The nurse teaches a parent measures to reduce her school-age client’s fever. Which information does the nurse include?
1. Sponge the skin with cold water. 2. Give aspirin for a fever of 100.4° F (38° C) or higher. 3. Cover with warm blankets. 4. Apply clothing lightly.
1) Tepid water should be used to prevent shivering
2) Aspirin and aspirin-containing products are not recommended for a child under 19 years of age with a fever because of a possible risk for Reye syndrome.
3) Warm blankets should be avoided with a fever. Evaporative heat loss is needed.
4) CORRECT - Clothing should be applied lightly to allow for evaporative heat loss.
Upon arriving to the operating room suite, a client tells the nurse that no one provided a paper for the client to sign that gives permission to complete the surgery. Which action will the nurse take first?

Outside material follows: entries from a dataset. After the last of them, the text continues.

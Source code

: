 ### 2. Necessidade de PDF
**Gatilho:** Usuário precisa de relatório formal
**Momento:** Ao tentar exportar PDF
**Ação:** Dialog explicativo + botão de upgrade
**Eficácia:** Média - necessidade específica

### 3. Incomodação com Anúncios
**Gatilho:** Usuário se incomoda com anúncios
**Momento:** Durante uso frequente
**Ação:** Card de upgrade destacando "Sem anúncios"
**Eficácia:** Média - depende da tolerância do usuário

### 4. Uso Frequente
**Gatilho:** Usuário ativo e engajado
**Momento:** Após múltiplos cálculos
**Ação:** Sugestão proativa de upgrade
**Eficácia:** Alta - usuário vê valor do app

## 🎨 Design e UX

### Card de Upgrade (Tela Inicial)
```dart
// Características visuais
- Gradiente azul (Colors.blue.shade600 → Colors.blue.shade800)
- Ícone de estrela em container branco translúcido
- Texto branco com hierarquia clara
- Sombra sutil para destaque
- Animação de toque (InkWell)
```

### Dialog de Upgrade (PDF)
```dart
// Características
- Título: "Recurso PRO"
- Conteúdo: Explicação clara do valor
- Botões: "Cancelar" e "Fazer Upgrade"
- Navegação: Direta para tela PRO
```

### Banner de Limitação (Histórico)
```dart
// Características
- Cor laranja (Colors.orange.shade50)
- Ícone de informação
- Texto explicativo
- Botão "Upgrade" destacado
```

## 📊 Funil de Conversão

1. Explain the surgical procedure to the client. 2. Ask the client to sign the consent form now. 3. Determine if preoperative medications were given to the client. 4. Notify the health care provider that a consent form has not been signed.
3) CORRECT – Before taking any action, the nurse needs to learn if the client has received preoperative medications that would affect the client’s decision-making ability.
4) Notifying the health care provider would occur after determining if the client has already received preoperative medications.